The support for fire programs has spilled over from defending the budget to looking for reassurance that a proposed FEMA reorganization won’t compromise the programs.
At FEMA, two changes are scheduled to be completed by October 1: the relocation of the U.S. Fire Administration back to Washington from Emmitsburg, Md., and the transformation of the Training and Fire Programs Directorate (of which the NFA has been a part) into a new Office of Training.
The House has directed FEMA to report back on the changes by December 31, three months after the completion date. It wants to see a “thorough justification” for the changes, including a rationale of how they conform to the Fire Prevention and Control Act of 1974. It also W’ants to know the impact on training and the number of employees being used for site administration at Emmitsburg.
According to the committee report, the panel is “concerned that these changes could weaken the fire programs by diffusing them and causing unnecessary turnover.”

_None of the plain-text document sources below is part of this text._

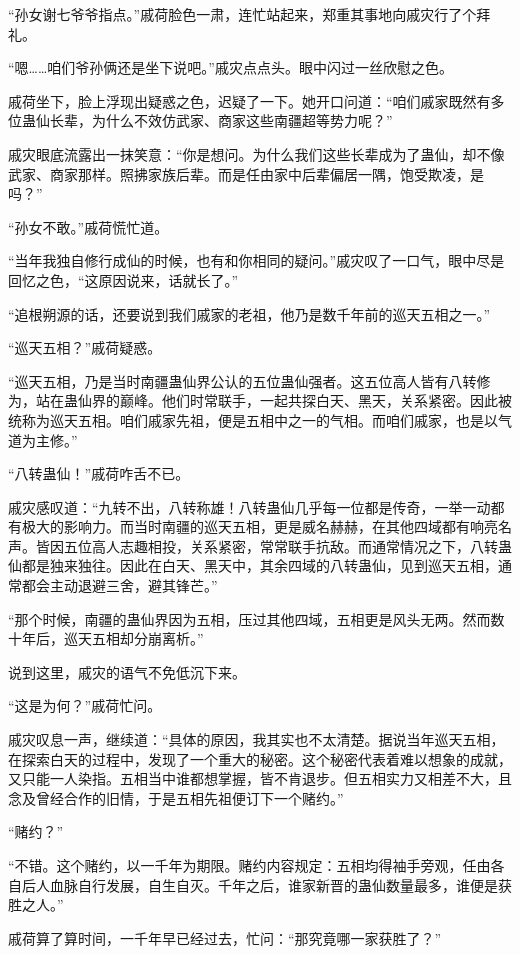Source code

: \begin{this_body}
“孙女谢七爷爷指点。”戚荷脸色一肃，连忙站起来，郑重其事地向戚灾行了个拜礼。

“嗯……咱们爷孙俩还是坐下说吧。”戚灾点点头。眼中闪过一丝欣慰之色。

戚荷坐下，脸上浮现出疑惑之色，迟疑了一下。她开口问道：“咱们戚家既然有多位蛊仙长辈，为什么不效仿武家、商家这些南疆超等势力呢？”

戚灾眼底流露出一抹笑意：“你是想问。为什么我们这些长辈成为了蛊仙，却不像武家、商家那样。照拂家族后辈。而是任由家中后辈偏居一隅，饱受欺凌，是吗？”

“孙女不敢。”戚荷慌忙道。

“当年我独自修行成仙的时候，也有和你相同的疑问。”戚灾叹了一口气，眼中尽是回忆之色，“这原因说来，话就长了。”

“追根朔源的话，还要说到我们戚家的老祖，他乃是数千年前的巡天五相之一。”

“巡天五相？”戚荷疑惑。

“巡天五相，乃是当时南疆蛊仙界公认的五位蛊仙强者。这五位高人皆有八转修为，站在蛊仙界的巅峰。他们时常联手，一起共探白天、黑天，关系紧密。因此被统称为巡天五相。咱们戚家先祖，便是五相中之一的气相。而咱们戚家，也是以气道为主修。”

“八转蛊仙！”戚荷咋舌不已。

戚灾感叹道：“九转不出，八转称雄！八转蛊仙几乎每一位都是传奇，一举一动都有极大的影响力。而当时南疆的巡天五相，更是威名赫赫，在其他四域都有响亮名声。皆因五位高人志趣相投，关系紧密，常常联手抗敌。而通常情况之下，八转蛊仙都是独来独往。因此在白天、黑天中，其余四域的八转蛊仙，见到巡天五相，通常都会主动退避三舍，避其锋芒。”

“那个时候，南疆的蛊仙界因为五相，压过其他四域，五相更是风头无两。然而数十年后，巡天五相却分崩离析。”

说到这里，戚灾的语气不免低沉下来。

“这是为何？”戚荷忙问。

戚灾叹息一声，继续道：“具体的原因，我其实也不太清楚。据说当年巡天五相，在探索白天的过程中，发现了一个重大的秘密。这个秘密代表着难以想象的成就，又只能一人染指。五相当中谁都想掌握，皆不肯退步。但五相实力又相差不大，且念及曾经合作的旧情，于是五相先祖便订下一个赌约。”

“赌约？”

“不错。这个赌约，以一千年为期限。赌约内容规定：五相均得袖手旁观，任由各自后人血脉自行发展，自生自灭。千年之后，谁家新晋的蛊仙数量最多，谁便是获胜之人。”

戚荷算了算时间，一千年早已经过去，忙问：“那究竟哪一家获胜了？”


\end{this_body}
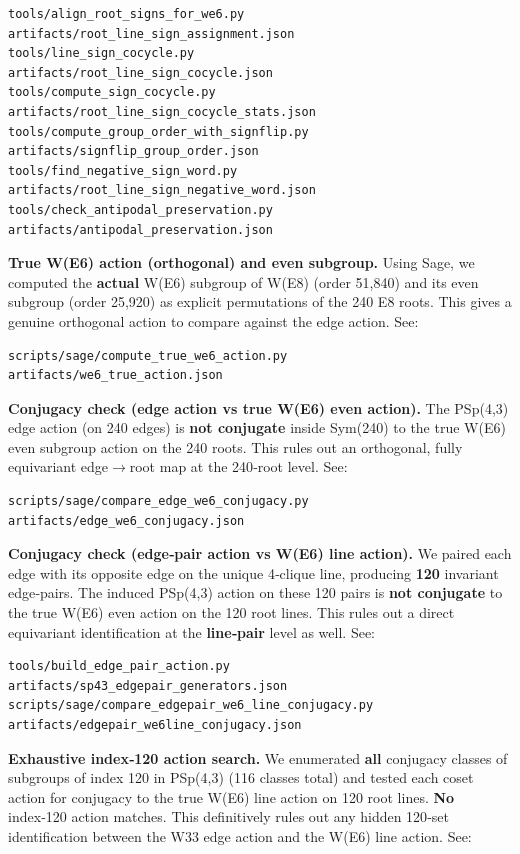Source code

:\documentclass[11pt]{article}
\begin{document}
\begin{verbatim}
tools/align_root_signs_for_we6.py
artifacts/root_line_sign_assignment.json
tools/line_sign_cocycle.py
artifacts/root_line_sign_cocycle.json
tools/compute_sign_cocycle.py
artifacts/root_line_sign_cocycle_stats.json
tools/compute_group_order_with_signflip.py
artifacts/signflip_group_order.json
tools/find_negative_sign_word.py
artifacts/root_line_sign_negative_word.json
tools/check_antipodal_preservation.py
artifacts/antipodal_preservation.json
\end{verbatim}

\textbf{True W(E6) action (orthogonal) and even subgroup.} Using Sage,
we computed the \textbf{actual} W(E6) subgroup of W(E8) (order 51,840)
and its even subgroup (order 25,920) as explicit permutations of the 240
E8 roots. This gives a genuine orthogonal action to compare against the
edge action. See:

\begin{verbatim}
scripts/sage/compute_true_we6_action.py
artifacts/we6_true_action.json
\end{verbatim}

\textbf{Conjugacy check (edge action vs true W(E6) even action).} The
PSp(4,3) edge action (on 240 edges) is \textbf{not conjugate} inside
Sym(240) to the true W(E6) even subgroup action on the 240 roots. This
rules out an orthogonal, fully equivariant
edge\ensuremath{\rightarrow}root map at the 240‑root level. See:

\begin{verbatim}
scripts/sage/compare_edge_we6_conjugacy.py
artifacts/edge_we6_conjugacy.json
\end{verbatim}

\textbf{Conjugacy check (edge‑pair action vs W(E6) line action).} We
paired each edge with its opposite edge on the unique 4‑clique line,
producing \textbf{120} invariant edge‑pairs. The induced PSp(4,3) action
on these 120 pairs is \textbf{not conjugate} to the true W(E6) even
action on the 120 root lines. This rules out a direct equivariant
identification at the \textbf{line‑pair} level as well. See:

\begin{verbatim}
tools/build_edge_pair_action.py
artifacts/sp43_edgepair_generators.json
scripts/sage/compare_edgepair_we6_line_conjugacy.py
artifacts/edgepair_we6line_conjugacy.json
\end{verbatim}

\textbf{Exhaustive index‑120 action search.} We enumerated \textbf{all}
conjugacy classes of subgroups of index 120 in PSp(4,3) (116 classes
total) and tested each coset action for conjugacy to the true W(E6) line
action on 120 root lines. \textbf{No} index‑120 action matches. This
definitively rules out any hidden 120‑set identification between the W33
edge action and the W(E6) line action. See:
\end{document}
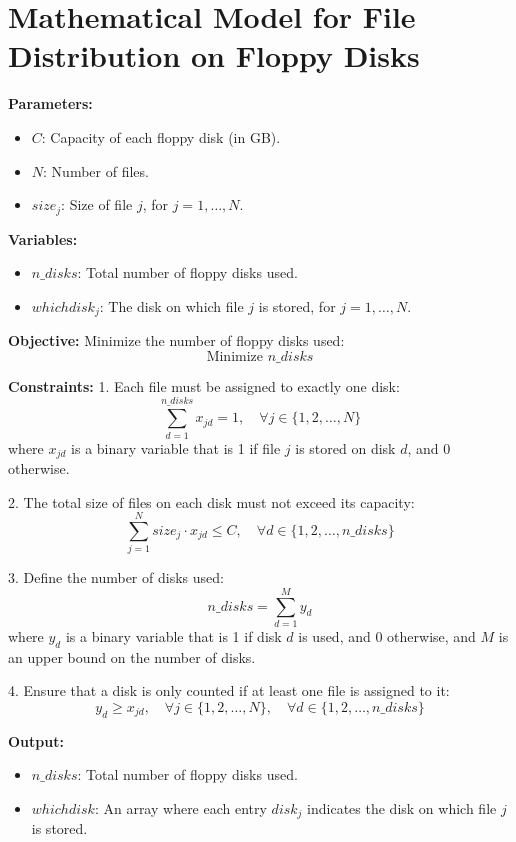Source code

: \documentclass{article}
\begin{document}
\section*{Mathematical Model for File Distribution on Floppy Disks}

\textbf{Parameters:}
\begin{itemize}
    \item $C$: Capacity of each floppy disk (in GB).
    \item $N$: Number of files.
    \item $size_j$: Size of file $j$, for $j = 1, \ldots, N$.
\end{itemize}

\textbf{Variables:}
\begin{itemize}
    \item $n\_disks$: Total number of floppy disks used.
    \item $whichdisk_j$: The disk on which file $j$ is stored, for $j = 1, \ldots, N$.
\end{itemize}

\textbf{Objective:}
Minimize the number of floppy disks used:
\[
\text{Minimize } n\_disks
\]

\textbf{Constraints:}
1. Each file must be assigned to exactly one disk:
\[
\sum_{d=1}^{n\_disks} x_{jd} = 1, \quad \forall j \in \{1, 2, \ldots, N\}
\]
where \( x_{jd} \) is a binary variable that is 1 if file $j$ is stored on disk $d$, and 0 otherwise.

2. The total size of files on each disk must not exceed its capacity:
\[
\sum_{j=1}^{N} size_j \cdot x_{jd} \leq C, \quad \forall d \in \{1, 2, \ldots, n\_disks\}
\]

3. Define the number of disks used:
\[
n\_disks = \sum_{d=1}^{M} y_d
\]
where \( y_d \) is a binary variable that is 1 if disk $d$ is used, and 0 otherwise, and \( M \) is an upper bound on the number of disks.

4. Ensure that a disk is only counted if at least one file is assigned to it:
\[
y_d \geq x_{jd}, \quad \forall j \in \{1, 2, \ldots, N\}, \quad \forall d \in \{1, 2, \ldots, n\_disks\}
\]

\textbf{Output:}
\begin{itemize}
    \item $n\_disks$: Total number of floppy disks used.
    \item $whichdisk$: An array where each entry $disk_j$ indicates the disk on which file $j$ is stored.
\end{itemize}
\end{document}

“That’s the committee’s position— basically skepticism,” says Dave Goldston. “It’s not a lack of trust in the director [Julius Becton, Jr.], but worries about the history of these programs.”
Outside the committee process, four members of Congress have asked the General Accounting Office to look into the FEMA changes. Senators Barbara Mikulski and Paul Sarbanes of Maryland and Representatives Beverly Byron of Maryland and William Goodling of Pennsylvania asked the GAO, Congress’s investigative arm, for the information. They’ve requested that the GAO look into the cost, the effect on training and morale, and the legality of moving the USFA and of commingling NFA and USFA funds with those of the Emergency Management Institute, which is also part of FEMA.